Positions of the Parties
[29] On behalf of Mr. R., defence counsel submits that the “likely to be relevant” threshold is met with respect to the records that are the subject matter of this application.
[30] Concerning the Peel District School Board Records, he emphasizes how the allegations appear to have evolved. With H.A. making an initial report only regarding her allegations about the events of October 28, 2015. Although she alluded to earlier abuse, she did not offer, nor did the police appear to elicit, further details. Rather, the specific allegations of historical abuse only came on November 5, 2015.
[31] In between, there was a call to 911 by H.A., in which she specifically referred to speaking to a social worker “from [the] school”. H.A.’s testimony at the preliminary inquiry also makes clear that it was a conversation with a social worker associated with her daughter’s school, a Peel District School Board school, and possibly someone from Victim Services, that led her to contact police to make specific historical allegations of domestic violence.
[32] He further emphasizes the apparent sequence of events. An initial statement to police, during which there were no particulars given of historical abuse. Then, an intervening interaction with a social worker from the school, and possibly someone from Victim Services, who encouraged her to contact the police and report the historical abuse. Followed by her contacting the police and doing precisely that. Given this unfolding of events, that culminated in the allegations that form the basis for most of the charges against Mr. R., defence counsel argues the likely relevance threshold is met concerning the Peel District School Board records.
[33] Concerning the records of the Peel Children’s Aid, he notes that the involvement of the police and a social worker from the school supports an inference that a child protection investigation took place. Given that A.A. told the officer who interviewed her on November 5, 2015 that she had not spoken to anyone beyond her mother and brother about the abuse, he contends that it can be fairly inferred that an investigation by Peel Children’s Aid would have post-dated that interview. As such, these records would provide valuable insight into the development of A.A.’s memory of the events at issue in this trial over time.
[34] Ultimately, Mr. Jackson reminds the court that the “likely to be relevant” threshold requirement is not intended to be onerous. He submits that based on the record before this court on this application; the burden is met.
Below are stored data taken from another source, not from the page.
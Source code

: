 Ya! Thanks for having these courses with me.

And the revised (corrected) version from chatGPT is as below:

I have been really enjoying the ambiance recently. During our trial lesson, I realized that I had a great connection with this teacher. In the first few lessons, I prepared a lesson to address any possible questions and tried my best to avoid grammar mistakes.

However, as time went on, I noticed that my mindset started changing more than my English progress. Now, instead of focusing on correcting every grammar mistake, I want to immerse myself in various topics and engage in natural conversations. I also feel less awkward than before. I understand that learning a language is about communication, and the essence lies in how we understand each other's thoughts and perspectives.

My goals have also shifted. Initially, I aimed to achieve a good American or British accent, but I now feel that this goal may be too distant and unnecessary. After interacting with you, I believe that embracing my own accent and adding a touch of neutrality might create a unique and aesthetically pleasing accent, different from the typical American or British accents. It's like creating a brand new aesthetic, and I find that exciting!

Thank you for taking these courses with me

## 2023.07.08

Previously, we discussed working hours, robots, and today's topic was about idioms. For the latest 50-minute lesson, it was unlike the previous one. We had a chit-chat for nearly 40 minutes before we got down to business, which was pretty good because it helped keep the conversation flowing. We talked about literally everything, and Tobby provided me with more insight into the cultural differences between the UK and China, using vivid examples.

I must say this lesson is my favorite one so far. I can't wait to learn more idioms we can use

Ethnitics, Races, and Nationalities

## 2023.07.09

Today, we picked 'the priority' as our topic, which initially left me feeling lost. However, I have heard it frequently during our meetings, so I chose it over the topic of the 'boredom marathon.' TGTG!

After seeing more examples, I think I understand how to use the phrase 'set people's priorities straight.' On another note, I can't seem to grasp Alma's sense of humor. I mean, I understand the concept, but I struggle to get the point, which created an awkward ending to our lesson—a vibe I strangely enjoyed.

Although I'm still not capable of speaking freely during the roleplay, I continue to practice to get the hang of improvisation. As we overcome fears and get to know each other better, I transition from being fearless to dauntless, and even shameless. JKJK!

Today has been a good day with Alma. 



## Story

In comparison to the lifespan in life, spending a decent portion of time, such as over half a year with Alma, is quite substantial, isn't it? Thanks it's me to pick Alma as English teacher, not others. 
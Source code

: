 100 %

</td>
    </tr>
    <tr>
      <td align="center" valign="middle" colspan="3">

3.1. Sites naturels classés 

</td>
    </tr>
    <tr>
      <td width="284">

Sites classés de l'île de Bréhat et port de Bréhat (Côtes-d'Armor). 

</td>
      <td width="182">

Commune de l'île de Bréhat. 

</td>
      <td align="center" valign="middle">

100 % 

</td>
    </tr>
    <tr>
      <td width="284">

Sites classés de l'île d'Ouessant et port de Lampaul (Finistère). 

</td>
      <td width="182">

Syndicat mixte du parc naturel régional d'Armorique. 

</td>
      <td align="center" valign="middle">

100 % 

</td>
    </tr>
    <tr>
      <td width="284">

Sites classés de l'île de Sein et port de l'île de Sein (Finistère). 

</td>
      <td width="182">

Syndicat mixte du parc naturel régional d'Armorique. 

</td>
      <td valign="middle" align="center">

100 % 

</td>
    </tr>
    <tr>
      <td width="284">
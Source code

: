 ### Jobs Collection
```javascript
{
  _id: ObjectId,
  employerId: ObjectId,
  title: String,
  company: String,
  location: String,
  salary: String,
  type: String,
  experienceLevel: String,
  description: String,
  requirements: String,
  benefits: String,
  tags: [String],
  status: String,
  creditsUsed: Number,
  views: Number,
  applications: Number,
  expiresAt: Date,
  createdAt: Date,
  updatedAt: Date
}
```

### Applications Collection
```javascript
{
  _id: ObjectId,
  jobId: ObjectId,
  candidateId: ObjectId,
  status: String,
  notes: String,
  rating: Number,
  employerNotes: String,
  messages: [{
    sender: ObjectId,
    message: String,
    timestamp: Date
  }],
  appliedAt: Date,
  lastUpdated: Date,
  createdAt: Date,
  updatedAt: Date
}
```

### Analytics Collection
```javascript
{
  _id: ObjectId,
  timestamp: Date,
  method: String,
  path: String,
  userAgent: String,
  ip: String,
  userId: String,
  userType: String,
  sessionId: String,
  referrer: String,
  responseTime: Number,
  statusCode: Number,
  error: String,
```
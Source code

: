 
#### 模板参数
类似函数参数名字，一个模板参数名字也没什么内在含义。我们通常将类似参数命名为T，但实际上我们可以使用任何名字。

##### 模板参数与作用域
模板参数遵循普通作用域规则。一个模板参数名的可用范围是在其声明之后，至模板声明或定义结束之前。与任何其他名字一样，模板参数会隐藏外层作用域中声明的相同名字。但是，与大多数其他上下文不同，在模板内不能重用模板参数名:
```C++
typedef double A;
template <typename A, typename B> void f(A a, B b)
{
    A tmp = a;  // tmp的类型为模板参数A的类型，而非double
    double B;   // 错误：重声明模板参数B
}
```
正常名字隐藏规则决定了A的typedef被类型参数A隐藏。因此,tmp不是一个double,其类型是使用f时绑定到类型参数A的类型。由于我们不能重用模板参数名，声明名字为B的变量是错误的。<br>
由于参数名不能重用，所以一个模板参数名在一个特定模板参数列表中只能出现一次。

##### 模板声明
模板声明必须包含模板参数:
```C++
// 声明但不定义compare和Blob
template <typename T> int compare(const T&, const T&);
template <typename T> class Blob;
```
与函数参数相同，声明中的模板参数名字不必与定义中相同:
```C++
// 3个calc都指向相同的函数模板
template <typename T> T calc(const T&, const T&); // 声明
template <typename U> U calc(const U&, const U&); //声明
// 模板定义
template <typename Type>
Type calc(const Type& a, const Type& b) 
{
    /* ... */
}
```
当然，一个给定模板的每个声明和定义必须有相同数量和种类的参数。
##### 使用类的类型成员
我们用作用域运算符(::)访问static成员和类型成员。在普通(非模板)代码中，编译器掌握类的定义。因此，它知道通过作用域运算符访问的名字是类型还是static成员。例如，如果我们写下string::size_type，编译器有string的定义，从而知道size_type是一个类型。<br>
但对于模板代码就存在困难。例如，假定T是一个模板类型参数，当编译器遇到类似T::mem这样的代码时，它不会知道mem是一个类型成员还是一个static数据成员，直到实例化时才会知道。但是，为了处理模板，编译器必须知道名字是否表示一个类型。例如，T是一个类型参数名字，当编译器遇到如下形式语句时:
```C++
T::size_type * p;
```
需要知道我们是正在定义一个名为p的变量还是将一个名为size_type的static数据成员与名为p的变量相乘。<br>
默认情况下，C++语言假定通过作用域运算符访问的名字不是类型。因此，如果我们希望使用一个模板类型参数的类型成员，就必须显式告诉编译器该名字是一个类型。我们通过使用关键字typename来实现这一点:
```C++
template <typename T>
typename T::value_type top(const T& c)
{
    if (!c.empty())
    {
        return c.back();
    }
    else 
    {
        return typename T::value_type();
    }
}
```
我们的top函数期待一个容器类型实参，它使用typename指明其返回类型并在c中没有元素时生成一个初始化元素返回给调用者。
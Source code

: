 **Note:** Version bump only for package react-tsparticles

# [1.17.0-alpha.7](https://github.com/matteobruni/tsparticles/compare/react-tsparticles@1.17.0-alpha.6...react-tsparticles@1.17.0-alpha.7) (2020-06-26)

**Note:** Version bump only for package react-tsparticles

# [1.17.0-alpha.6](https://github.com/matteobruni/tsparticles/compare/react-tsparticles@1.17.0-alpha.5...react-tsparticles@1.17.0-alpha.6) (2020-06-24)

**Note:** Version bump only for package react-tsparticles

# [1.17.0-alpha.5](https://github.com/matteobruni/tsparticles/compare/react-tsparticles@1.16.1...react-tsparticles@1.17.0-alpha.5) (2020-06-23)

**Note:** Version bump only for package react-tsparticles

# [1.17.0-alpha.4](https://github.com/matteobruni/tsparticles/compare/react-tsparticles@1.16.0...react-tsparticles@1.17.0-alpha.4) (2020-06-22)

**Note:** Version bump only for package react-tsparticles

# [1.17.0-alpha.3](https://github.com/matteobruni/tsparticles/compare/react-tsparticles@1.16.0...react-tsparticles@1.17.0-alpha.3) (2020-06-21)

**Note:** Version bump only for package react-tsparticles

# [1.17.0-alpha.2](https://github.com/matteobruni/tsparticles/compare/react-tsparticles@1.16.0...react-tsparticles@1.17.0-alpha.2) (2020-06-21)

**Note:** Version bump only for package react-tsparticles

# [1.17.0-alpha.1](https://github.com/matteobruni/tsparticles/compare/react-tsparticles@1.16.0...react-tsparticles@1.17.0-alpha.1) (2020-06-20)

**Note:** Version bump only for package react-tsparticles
[35] In contrast, Ms. Chaisson, who acts for H.A., submits that the record on this application falls short of establishing that the records Mr. R. is seeking are likely to be relevant at his trial.
[36] Ms. Chaisson reminds the court that although the threshold burden is not onerous, it is significant. It is not overcome by mere speculation that something contained within the records could possibly be of assistance to the accused. Instead, the accused must point to a specific issue to which the records will be relevant and articulate how they will assist him in making full answer and defence.
[37] Ms. Chaisson emphasizes the Court of Appeal’s decision in Batte. In particular, Justice Doherty’s observation in that case that a mere assertion that a record is relevant to credibility is not enough. In essence, at its highest, she argues that is all we have on this application; a barren assertion that the records may be relevant to credibility. Nothing more.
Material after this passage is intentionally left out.